REQUIRED WORK: Your task is to copy each line of the material that holds the word "AdamW".

ENTRIES SUPPLIED:
----
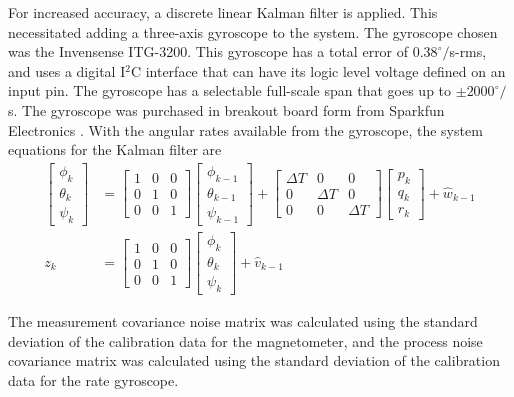 \documentclass[]{aiaa-tc}%
\begin{document}
For increased accuracy, a discrete linear Kalman filter is applied. This necessitated adding a three-axis gyroscope to the system. The gyroscope chosen was the Invensense ITG-3200. This gyroscope has a total error of $0.38^\circ/$s-rms, and uses a digital I$^2$C interface that can have its logic level voltage defined on an input pin. The gyroscope has a selectable full-scale span that goes up to $\pm2000^\circ/$s. The gyroscope was purchased in breakout board form from Sparkfun Electronics \cite{itg3200DataSheet}.
With the angular rates available from the gyroscope, the system equations for the Kalman filter are
\begin{align}
\begin{bmatrix}
\phi_{k}\\
\theta_{k}\\
\psi_{k}
\end{bmatrix} & = \begin{bmatrix}
1 & 0 & 0\\0 & 1 & 0\\0 & 0 & 1
\end{bmatrix}\begin{bmatrix}
\phi_{k-1}\\
\theta_{k-1}\\
\psi_{k-1}
\end{bmatrix}
+ \begin{bmatrix}
\Delta T & 0 & 0 \\ 0 & \Delta T & 0\\0 & 0 & \Delta T
\end{bmatrix}\begin{bmatrix} 
p_k \\ q_k \\ r_k 
\end{bmatrix}+\hat{w}_{k-1}\\
z_k & = \begin{bmatrix}
1 & 0 &0\\0&1&0\\0&0&1
\end{bmatrix}\begin{bmatrix}
\phi_{k}\\
\theta_{k}\\
\psi_{k}
\end{bmatrix}+\hat{v}_{k-1}
\end{align}

The measurement covariance noise matrix was calculated using the standard deviation of the calibration data for the magnetometer, and the process noise covariance matrix was calculated using the standard deviation of the calibration data for the rate gyroscope.
\end{document}

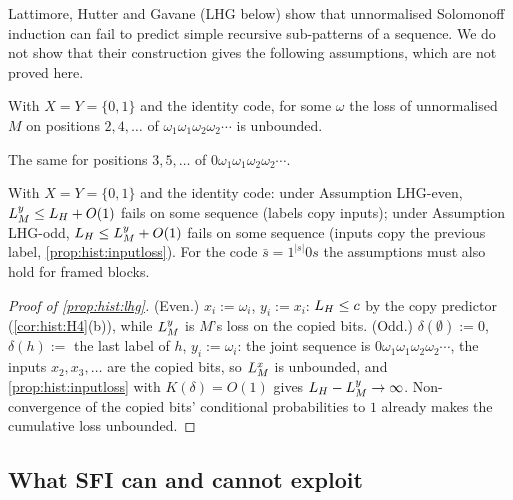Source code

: Lattimore, Hutter and Gavane (LHG below) \citep{lattimore2011universal} show that unnormalised Solomonoff induction can fail to predict simple recursive sub-patterns of a sequence. We do not show that their construction gives the following assumptions, which are not proved here.

\begin{assumption}\label{ass:hist:lhgeven}
With $X=Y=\{0,1\}$ and the identity code, for some $\omega$ the loss of unnormalised $M$ on positions $2,4,\dots$ of $\omega_1\omega_1\omega_2\omega_2\cdots$ is unbounded.
\end{assumption}

\begin{assumption}\label{ass:hist:lhgodd}
The same for positions $3,5,\dots$ of $0\omega_1\omega_1\omega_2\omega_2\cdots$.
\end{assumption}

\begin{proposition}\label{prop:hist:lhg}
With $X=Y=\{0,1\}$ and the identity code: under Assumption LHG-even, $\LMy\le\LH+O(1)$ fails on some sequence (labels copy inputs); under Assumption LHG-odd, $\LH\le\LMy+O(1)$ fails on some sequence (inputs copy the previous label, \cref{prop:hist:inputloss}). For the code $\bar s=1^{|s|}0s$ the assumptions must also hold for framed blocks.
\end{proposition}

\begin{proof}[Proof of \cref{prop:hist:lhg}]
(Even.) $x_i:=\omega_i$, $y_i:=x_i$: $\LH\le c$ by the copy predictor (\cref{cor:hist:H4}(b)), while $\LMy$ is $M$'s loss on the copied bits. (Odd.) $\delta(\emptyset):=0$, $\delta(h):=$ the last label of $h$, $y_i:=\omega_i$: the joint sequence is $0\omega_1\omega_1\omega_2\omega_2\cdots$, the inputs $x_2,x_3,\dots$ are the copied bits, so $\LMx$ is unbounded, and \cref{prop:hist:inputloss} with $K(\delta)=O(1)$ gives $\LH-\LMy\to\infty$. Non-convergence of the copied bits' conditional probabilities to $1$ already makes the cumulative loss unbounded.
\end{proof}

\subsection{What SFI can and cannot exploit}\label{app:hist:exploit}

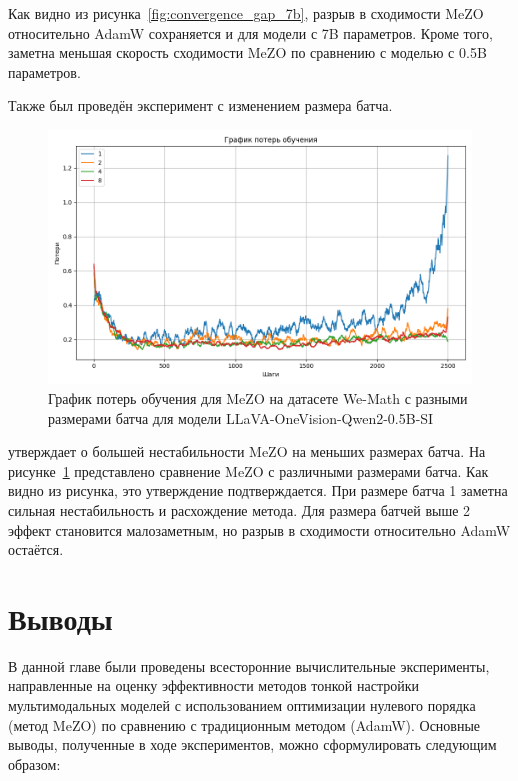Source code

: \documentclass[LI,KR]{HSEUniversity}
\begin{document}
Как видно из рисунка~\ref{fig:convergence_gap_7b}, разрыв в сходимости MeZO относительно AdamW сохраняется и для модели с 7B параметров.
Кроме того, заметна меньшая скорость сходимости MeZO по сравнению с моделью с 0.5B параметров.

Также был проведён эксперимент с изменением размера батча.

\begin{figure}[H]
    \centering
    \includegraphics[width=\textwidth]{images/convergence_with_batches_full}
    \caption{График потерь обучения для MeZO на датасете We-Math с разными размерами батча для модели LLaVA-OneVision-Qwen2-0.5B-SI}
    \label{fig:convergence_with_batches}
\end{figure}

\cite{mezo-svrg} утверждает о большей нестабильности MeZO на меньших размерах батча.
На рисунке~\ref{fig:convergence_with_batches} представлено сравнение MeZO с различными размерами батча.
Как видно из рисунка, это утверждение подтверждается.
При размере батча 1 заметна сильная нестабильность и расхождение метода.
Для размера батчей выше 2 эффект становится малозаметным, но разрыв в сходимости относительно AdamW остаётся.

\section*{Выводы}

В данной главе были проведены всесторонние вычислительные эксперименты, направленные на оценку эффективности методов тонкой настройки мультимодальных моделей с использованием оптимизации нулевого порядка (метод MeZO) по сравнению с традиционным методом (AdamW).
Основные выводы, полученные в ходе экспериментов, можно сформулировать следующим образом:
\end{document}
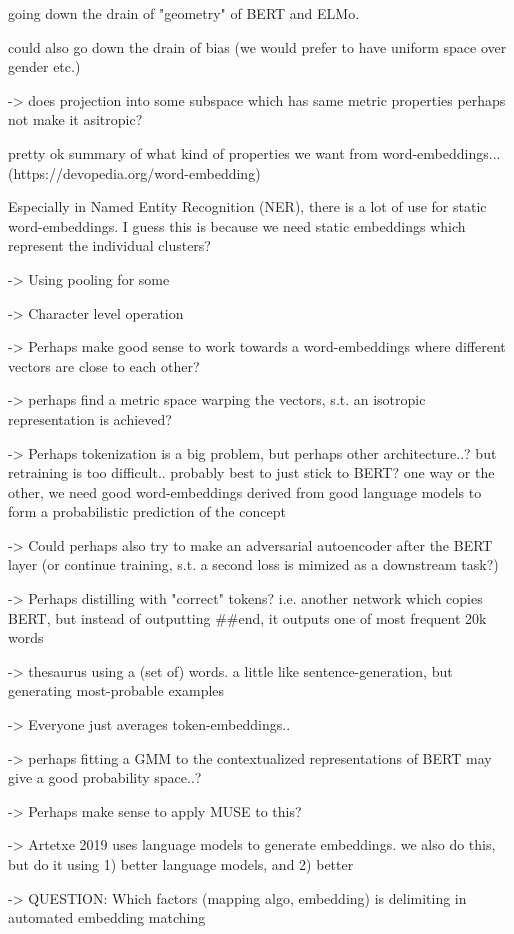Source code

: \documentclass[a4paper,12pt,twoside,openright]{report}
\begin{document}
going down the drain of "geometry" of BERT and ELMo.

could also go down the drain of bias (we would prefer to have uniform space over gender etc.)

-> does projection into some subspace which has same metric properties perhaps not make it asitropic?

pretty ok summary of what kind of properties we want from word-embeddings... (https://devopedia.org/word-embedding)


Especially in Named Entity Recognition (NER), there is a lot of use for static word-embeddings.
I guess this is because we need static embeddings which represent the individual clusters?

-> Using pooling for some 

-> Character level operation

-> Perhaps make good sense to work towards a word-embeddings where different vectors are close to each other?

-> perhaps find a metric space warping the vectors, s.t. an isotropic representation is achieved?

-> Perhaps tokenization is a big problem, but perhaps other architecture..? but retraining is too difficult.. probably best to just stick to BERT? one way or the other, we need good word-embeddings derived from good language models to form a probabilistic prediction of the concept


-> Could perhaps also try to make an adversarial autoencoder after the BERT layer (or continue training, s.t. a second loss is mimized as a downstream task?)

-> Perhaps distilling with "correct" tokens? i.e. another network which copies BERT, but instead of outputting \#\#end, it outputs one of most frequent 20k words

-> thesaurus using a (set of) words. a little like sentence-generation, but generating most-probable examples

-> Everyone just averages token-embeddings..

-> perhaps fitting a GMM to the contextualized representations of BERT may give a good probability space..?

-> Perhaps make sense to apply MUSE to this?

-> Artetxe 2019 uses language models to generate embeddings. we also do this, but do it using 1) better language models, and 2) better 

-> QUESTION: Which factors (mapping algo, embedding) is delimiting in automated embedding matching
\end{document}
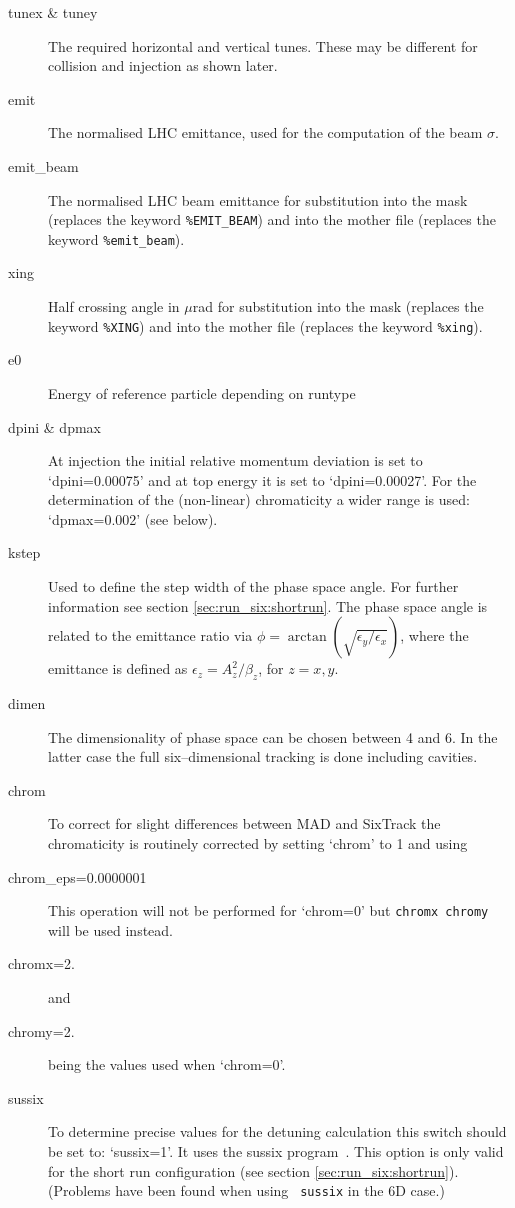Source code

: \documentclass{cernatsnote}
\begin{document}
\begin{description}
\item [tunex \& tuney] The required horizontal and vertical tunes.
These may be different for collision and injection as shown later.
\item [emit] The normalised LHC emittance, used for the computation of the
  beam $\sigma$.
\item [emit\_beam] The normalised LHC beam emittance for substitution into 
  the mask (replaces the keyword \texttt{\%EMIT\_BEAM}) and into the mother file 
  (replaces the keyword \texttt{\%emit\_beam}).
\item [xing] Half crossing angle in $\mu$rad for substitution into the mask
  (replaces the keyword \texttt{\%XING}) and into the mother file (replaces 
  the keyword \texttt{\%xing}).
\item [e0] Energy of reference particle depending on runtype
\item [dpini \& dpmax]
  At injection the initial relative momentum deviation is set to
  `dpini=0.00075' and at top energy it is set to `dpini=0.00027'.
  For the determination of the (non-linear) chromaticity a wider range is used:
  `dpmax=0.002' (see below).
\item [kstep]
  Used to define the step width of the phase space angle. For further
  information see section \ref{sec:run_six:shortrun}. The phase space angle is
  related to the emittance ratio via
  $\phi=\arctan\left(\sqrt{{\epsilon_y}/{\epsilon_x}}\right)$, where the
  emittance is defined as $\epsilon_z=A_z^2/\beta_z$, for $z=x,y$.
\item [dimen]
  The dimensionality of phase space can be chosen between 4 and 6. In the
  latter case the full six--dimensional tracking is done including cavities.
\item [chrom]
  To correct for slight differences between MAD and SixTrack the chromaticity
  is routinely corrected by setting `chrom' to 1 and using
\item[chrom\_eps=0.0000001] This operation will not be performed for `chrom=0'
  but \texttt{chromx chromy} will be used instead.
\item[chromx=2.] and
\item[chromy=2.] being the values used when `chrom=0'.
\item [sussix]
  To determine precise values for the detuning calculation this switch should
  be set to: `sussix=1'. It uses the sussix program~\cite{lines3}. This option
  is only valid for the short run configuration (see section
  \ref{sec:run_six:shortrun}).  (Problems have been found when using {\tt
  sussix} in the 6D case.)
\end{description}
\end{document}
----
SOLUTION BELOW:
Как видно из рисунка~\ref{fig:convergence_gap_7b}, разрыв в сходимости MeZO относительно AdamW сохраняется и для модели с 7B параметров.
Для размера батчей выше 2 эффект становится малозаметным, но разрыв в сходимости относительно AdamW остаётся.
В данной главе были проведены всесторонние вычислительные эксперименты, направленные на оценку эффективности методов тонкой настройки мультимодальных моделей с использованием оптимизации нулевого порядка (метод MeZO) по сравнению с традиционным методом (AdamW).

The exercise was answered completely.